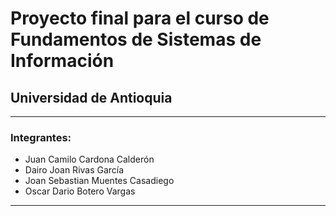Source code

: # Proyecto final para el curso de Fundamentos de Sistemas de Información

## Universidad de Antioquia

---

### Integrantes:

- Juan Camilo Cardona Calderón
- Dairo Joan Rivas García
- Joan Sebastian Muentes Casadiego
- Oscar Dario Botero Vargas

---
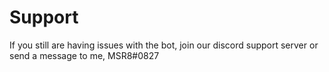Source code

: # Support

If you still are having issues with the bot, join our discord support server or send a message to me, MSR8#0827

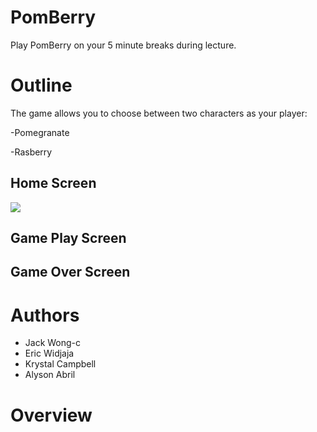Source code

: # PomBerry
Play PomBerry on your 5 minute breaks during lecture. 
# Outline
The game allows you to choose between two characters as your player:

-Pomegranate

-Rasberry

## Home Screen

![](https://giphy.com/gifs/pomberry-TIQPXHWVBUo9sVrZcd)

## Game Play Screen
## Game Over Screen

# Authors

- Jack Wong-c
- Eric Widjaja
- Krystal Campbell
- Alyson Abril

# Overview
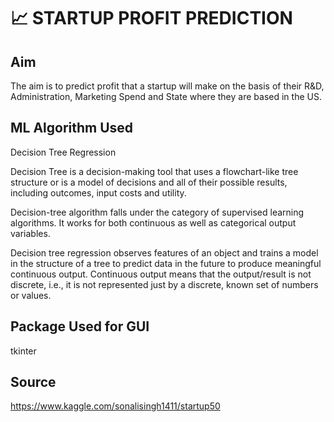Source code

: ﻿# 📈 STARTUP PROFIT PREDICTION

## Aim

The aim is to predict profit that a startup will make on the basis of their R&D, Administration, Marketing Spend and State where they are based in the US.

## ML Algorithm Used

Decision Tree Regression

Decision Tree is a decision-making tool that uses a flowchart-like tree structure or is a model of decisions and all of their possible results, including outcomes, input costs and utility.

Decision-tree algorithm falls under the category of supervised learning algorithms. It works for both continuous as well as categorical output variables.

Decision tree regression observes features of an object and trains a model in the structure of a tree to predict data in the future to produce meaningful continuous output. Continuous output means that the output/result is not discrete, i.e., it is not represented just by a discrete, known set of numbers or values.

## Package Used for GUI

tkinter

## Source

https://www.kaggle.com/sonalisingh1411/startup50

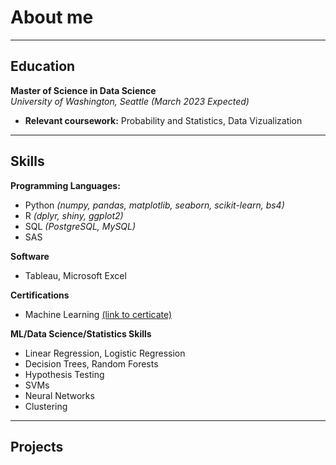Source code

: # About me
* * *
## Education
**Master of Science in Data Science**  
_University of Washington, Seattle (March 2023 Expected)_
- **Relevant coursework:** Probability and Statistics, Data Vizualization

* * *

## Skills
**Programming Languages:**
- Python _(numpy, pandas, matplotlib, seaborn, scikit-learn, bs4)_
- R _(dplyr, shiny, ggplot2)_
- SQL _(PostgreSQL, MySQL)_
- SAS

**Software**
- Tableau, Microsoft Excel  

**Certifications**
- Machine Learning [(link to certicate)](https://www.coursera.org/account/accomplishments/certificate/L9FVQLE5ZVC7)  

**ML/Data Science/Statistics Skills**
- Linear Regression, Logistic Regression
- Decision Trees, Random Forests
- Hypothesis Testing
- SVMs
- Neural Networks
- Clustering

* * *

## Projects
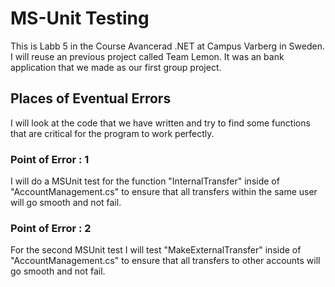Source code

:# MS-Unit Testing

This is Labb 5 in the Course Avancerad .NET at Campus Varberg in Sweden.
I will reuse an previous project called Team Lemon. It was an bank application that we made as our first group project.

## Places of Eventual Errors
I will look at the code that we have written and try to find some functions that are critical for the program to work perfectly.

### Point of Error : 1
I will do a MSUnit test for the function "InternalTransfer" inside of "AccountManagement.cs" to ensure that all transfers within the same user will go smooth and not fail.

### Point of Error : 2 
For the second MSUnit test I will test "MakeExternalTransfer" inside of "AccountManagement.cs" to ensure that all transfers to other accounts will go smooth and not fail.
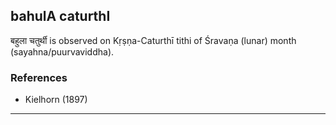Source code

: ## bahulA caturthI

बहुला चतुर्थी is observed on Kṛṣṇa-Caturthī tithi of Śravaṇa (lunar) month (sayahna/puurvaviddha).


### References
* Kielhorn (1897)

---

> Task objective
Please go through the listing and return each line that has "transfers" in it.

> Response to this exercise
I will do a MSUnit test for the function "InternalTransfer" inside of "AccountManagement.cs" to ensure that all transfers within the same user will go smooth and not fail.
For the second MSUnit test I will test "MakeExternalTransfer" inside of "AccountManagement.cs" to ensure that all transfers to other accounts will go smooth and not fail.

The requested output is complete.